Problem to work on: Which of the lines below contain the string "volk"? Pull each one out of the data.

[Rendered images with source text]
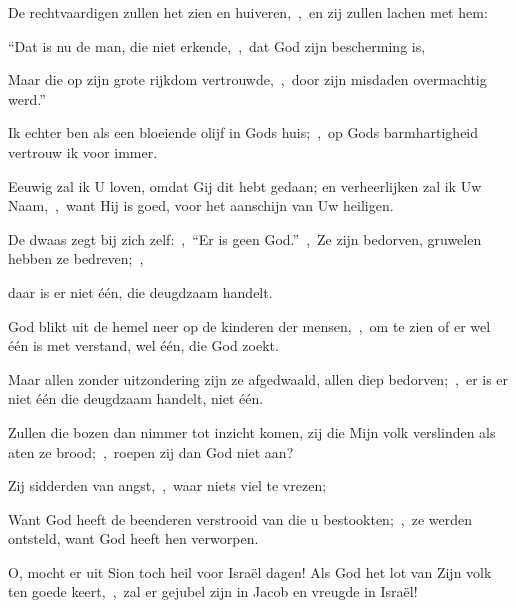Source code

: \documentclass[12pt,twoside,a5paper]{article}
\begin{document}

\begin{halfparskip}
  De rechtvaardigen zullen het zien en huiveren,~\sep\ en zij zullen lachen met hem:

  ``Dat is nu de man, die niet erkende,~\sep\ dat God zijn bescherming is,

  Maar die op zijn grote rijkdom vertrouwde,~\sep\ door zijn misdaden overmachtig werd.''

  Ik echter ben als een bloeiende olijf in Gods huis;~\sep\ op Gods barmhartigheid vertrouw ik voor immer.

  Eeuwig zal ik U loven, omdat Gij dit hebt gedaan; en verheerlijken zal ik Uw Naam,~\sep\ want Hij is goed, voor het aanschijn van Uw heiligen.
\end{halfparskip}





\begin{halfparskip}
  De dwaas zegt bij zich zelf:~\sep\ ``Er is geen God.''~\sep\ Ze zijn bedorven, gruwelen hebben ze bedreven;~\sep


  daar is er niet één, die deugdzaam handelt.

  God blikt uit de hemel neer op de kinderen der mensen,~\sep\ om te zien of er wel één is met verstand, wel één, die God zoekt.

  Maar allen zonder uitzondering zijn ze afgedwaald, allen diep bedorven;~\sep\ er is er niet één die deugdzaam handelt, niet één.
\end{halfparskip}


\begin{halfparskip}
  Zullen die bozen dan nimmer tot inzicht komen, zij die Mijn volk verslinden als aten ze brood;~\sep\ roepen zij dan God niet aan?

  Zij sidderden van angst,~\sep\ waar niets viel te vrezen;

  Want God heeft de beenderen verstrooid van die u bestookten;~\sep\ ze werden ontsteld, want God heeft hen verworpen.

  O, mocht er uit Sion toch heil voor Israël dagen! Als God het lot van Zijn volk ten goede keert,~\sep\ zal er gejubel zijn in Jacob en vreugde in Israël!
\end{halfparskip}
\end{document}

Task result:
  Zullen die bozen dan nimmer tot inzicht komen, zij die Mijn volk verslinden als aten ze brood;~\sep\ roepen zij dan God niet aan?
  O, mocht er uit Sion toch heil voor Israël dagen! Als God het lot van Zijn volk ten goede keert,~\sep\ zal er gejubel zijn in Jacob en vreugde in Israël!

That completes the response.